Parents, inevitability worry about their children, day and night. Parents want only the best for their children, and in general give them more than they could ever hope for. But, kids today take advantage of this in their demands. Even parents on limited income find ways to purchase the things that their children want, not what they need, but what they want. It is a well known fact that people in general want to have all that they can get and more “come hell or high water.” They are never satisfied. That is why so many people steal from their employers and sell what they have stolen, sell drugs, buy “lotto” tickets, or go to the gambling halls in the hope of hitting it big. Many years ago it was said, “even if every man, woman and child on earth were given a million dollars, in a short time it would that the rich who would have all of the money again and the poor would be poor again.”

So what happened with the kids? Why are kids today thinking that their life is so bad that they think that the only solution is to leave home? Let me say, that I think that most of us as adults have had the same kind of thoughts that our kids have had, but we didn’t act on them. We are all looking for something better; something that will gives us a sense of direction and security. Kids today are told from the time they enter school until they graduate from university that life is tough. That they have to prove themselves constantly and that if they don’t, they can end up with nothing. Nothing, meaning that they have no job after 12 or 20 years of school, no employer will hire them and their parents have banded them from their homes and that life has taken away their ingenuity and ability to be. This sounds very negative to me and I believe it sounds that way to you also. Is their no solution(s) to the “problems” of life?

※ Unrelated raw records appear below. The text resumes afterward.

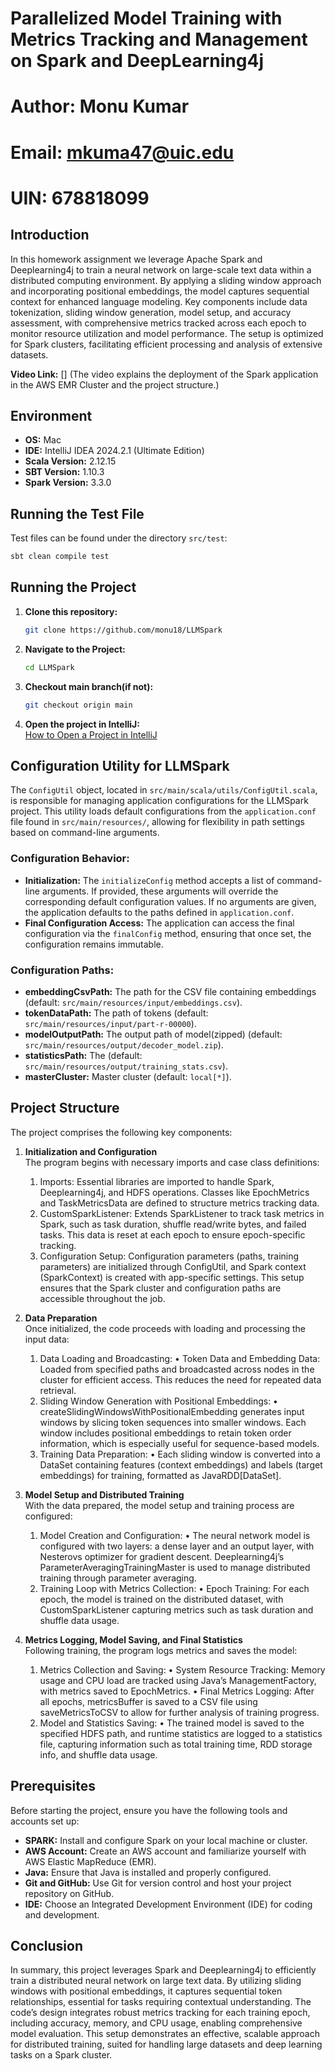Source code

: # Parallelized Model Training with Metrics Tracking and Management on Spark and DeepLearning4j
# Author: Monu Kumar
# Email: mkuma47@uic.edu
# UIN: 678818099

## Introduction
In this homework assignment we leverage Apache Spark and Deeplearning4j to train a neural network on large-scale text data within a distributed computing environment. By applying a sliding window approach and incorporating positional embeddings, the model captures sequential context for enhanced language modeling. Key components include data tokenization, sliding window generation, model setup, and accuracy assessment, with comprehensive metrics tracked across each epoch to monitor resource utilization and model performance. The setup is optimized for Spark clusters, facilitating efficient processing and analysis of extensive datasets.

**Video Link:** [] (The video explains the deployment of the Spark application in the AWS EMR Cluster and the project structure.)

## Environment
- **OS:** Mac
- **IDE:** IntelliJ IDEA 2024.2.1 (Ultimate Edition)
- **Scala Version:** 2.12.15
- **SBT Version:** 1.10.3
- **Spark Version:** 3.3.0

## Running the Test File
Test files can be found under the directory `src/test`:
```bash
sbt clean compile test
```

## Running the Project
1. **Clone this repository:**
   ```bash
   git clone https://github.com/monu18/LLMSpark
   ```
2. **Navigate to the Project:**
   ```bash
   cd LLMSpark
   ```
3. **Checkout main branch(if not):**
   ```bash
   git checkout origin main
   ```   
4. **Open the project in IntelliJ:**  
   [How to Open a Project in IntelliJ](https://www.jetbrains.com/help/idea/import-project-or-module-wizard.html#open-project)

## Configuration Utility for LLMSpark
The `ConfigUtil` object, located in `src/main/scala/utils/ConfigUtil.scala`, is responsible for managing application configurations for the LLMSpark project. This utility loads default configurations from the `application.conf` file found in `src/main/resources/`, allowing for flexibility in path settings based on command-line arguments.

### Configuration Behavior:
- **Initialization:** The `initializeConfig` method accepts a list of command-line arguments. If provided, these arguments will override the corresponding default configuration values. If no arguments are given, the application defaults to the paths defined in `application.conf`.
- **Final Configuration Access:** The application can access the final configuration via the `finalConfig` method, ensuring that once set, the configuration remains immutable.

### Configuration Paths:
- **embeddingCsvPath:** The path for the CSV file containing embeddings (default: `src/main/resources/input/embeddings.csv`).
- **tokenDataPath:** The path of tokens (default: `src/main/resources/input/part-r-00000`).
- **modelOutputPath:** The output path of model(zipped) (default: `src/main/resources/output/decoder_model.zip`).
- **statisticsPath:** The  (default: `src/main/resources/output/training_stats.csv`).
- **masterCluster:** Master cluster (default: `local[*]`).

## Project Structure
The project comprises the following key components:

1. **Initialization and Configuration**  
   The program begins with necessary imports and case class definitions:

	1.	Imports: Essential libraries are imported to handle Spark, Deeplearning4j, and HDFS operations. Classes like EpochMetrics and TaskMetricsData are defined to structure metrics tracking data.
	2.	CustomSparkListener: Extends SparkListener to track task metrics in Spark, such as task duration, shuffle read/write bytes, and failed tasks. This data is reset at each epoch to ensure epoch-specific tracking.
	3.	Configuration Setup: Configuration parameters (paths, training parameters) are initialized through ConfigUtil, and Spark context (SparkContext) is created with app-specific settings. This setup ensures that the Spark cluster and configuration paths are accessible throughout the job.

2. **Data Preparation**  
   Once initialized, the code proceeds with loading and processing the input data:

	1.	Data Loading and Broadcasting:
	•	Token Data and Embedding Data: Loaded from specified paths and broadcasted across nodes in the cluster for efficient access. This reduces the need for repeated data retrieval.
	2.	Sliding Window Generation with Positional Embeddings:
	•	createSlidingWindowsWithPositionalEmbedding generates input windows by slicing token sequences into smaller windows. Each window includes positional embeddings to retain token order information, which is especially useful for sequence-based models.
	3.	Training Data Preparation:
	•	Each sliding window is converted into a DataSet containing features (context embeddings) and labels (target embeddings) for training, formatted as JavaRDD[DataSet].

3. **Model Setup and Distributed Training**  
   With the data prepared, the model setup and training process are configured:

	1.	Model Creation and Configuration:
	•	The neural network model is configured with two layers: a dense layer and an output layer, with Nesterovs optimizer for gradient descent. Deeplearning4j’s ParameterAveragingTrainingMaster is used to manage distributed training through parameter averaging.
	2.	Training Loop with Metrics Collection:
	•	Epoch Training: For each epoch, the model is trained on the distributed dataset, with CustomSparkListener capturing metrics such as task duration and shuffle data usage.

4. **Metrics Logging, Model Saving, and Final Statistics**  
   Following training, the program logs metrics and saves the model:

	1.	Metrics Collection and Saving:
	•	System Resource Tracking: Memory usage and CPU load are tracked using Java’s ManagementFactory, with metrics saved to EpochMetrics.
	•	Final Metrics Logging: After all epochs, metricsBuffer is saved to a CSV file using saveMetricsToCSV to allow for further analysis of training progress.
	2.	Model and Statistics Saving:
	•	The trained model is saved to the specified HDFS path, and runtime statistics are logged to a statistics file, capturing information such as total training time, RDD storage info, and shuffle data usage.


## Prerequisites
Before starting the project, ensure you have the following tools and accounts set up:
- **SPARK:** Install and configure Spark on your local machine or cluster.
- **AWS Account:** Create an AWS account and familiarize yourself with AWS Elastic MapReduce (EMR).
- **Java:** Ensure that Java is installed and properly configured.
- **Git and GitHub:** Use Git for version control and host your project repository on GitHub.
- **IDE:** Choose an Integrated Development Environment (IDE) for coding and development.

## Conclusion
In summary, this project leverages Spark and Deeplearning4j to efficiently train a distributed neural network on large text data. By utilizing sliding windows with positional embeddings, it captures sequential token relationships, essential for tasks requiring contextual understanding. The code’s design integrates robust metrics tracking for each training epoch, including accuracy, memory, and CPU usage, enabling comprehensive model evaluation. This setup demonstrates an effective, scalable approach for distributed training, suited for handling large datasets and deep learning tasks on a Spark cluster.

Does the answer lie in a strong belief in God? Would it help for a person, us, to be involved in a religion sect, ism or denomination? Would this help us to have a strong belief in God? We learn as we go through life that God is a God of love and that we don’t have to be a member of any religion to know this. We believe that we are on a spiritual path and that path leads us back to the presences of God. Or by contrast, through circumstances, we believe that there’s no God and that we are on our own and that when we die, that’s it. Nothing exists beyond this life.

In thinking about what it means to be out on a branch, I have learned that even the flimsiest twig on the very end of a branch can hold a great deal of weight and not break – in fact it is extremely flexible. Have you ever seen a bird too large for the branch it’s sitting on? Does the bird worry about the rest of the branch or the tree that is holding it? They are secure and never fall to the ground below. We as humans, however, we are not as trusting and secure as that bird. We are always checking the branch that we are on. We want the security of a large and sturdy branch close to the trunk where it would be almost impossible for the branch to break. We want all the security the branch (life) and the tree can give us. Thus we don’t have to worry about anything – or do we?

Security may be the answer to what we are looking for out on our branches of life. Security that we are being taken care of by our parents, our government, our spouse, our grown children, the guy next door, the person across the street, even God. How about the person who lives down the street? Or the man who offers us a job mowing his lawn, even though we are only a skinny 10 years old kid.

We are people in a world that is in a constant state of flux that changes from moment to moment. Sitting on the end of our branch, we believe that we will live to be a hundred and be healthy with the mind of a 20 year old.

Our future, on the end of the branch, just keeps growing and moving us forward. Forward to our greatest joys in life of love, money, a home, good job, a song in our hearts, and happy in the knowledge that our kids do have all that they could ever want and need without us worrying about them. Out on a branch, but secure in the knowledge that we are who we are, and maybe, that will be enough.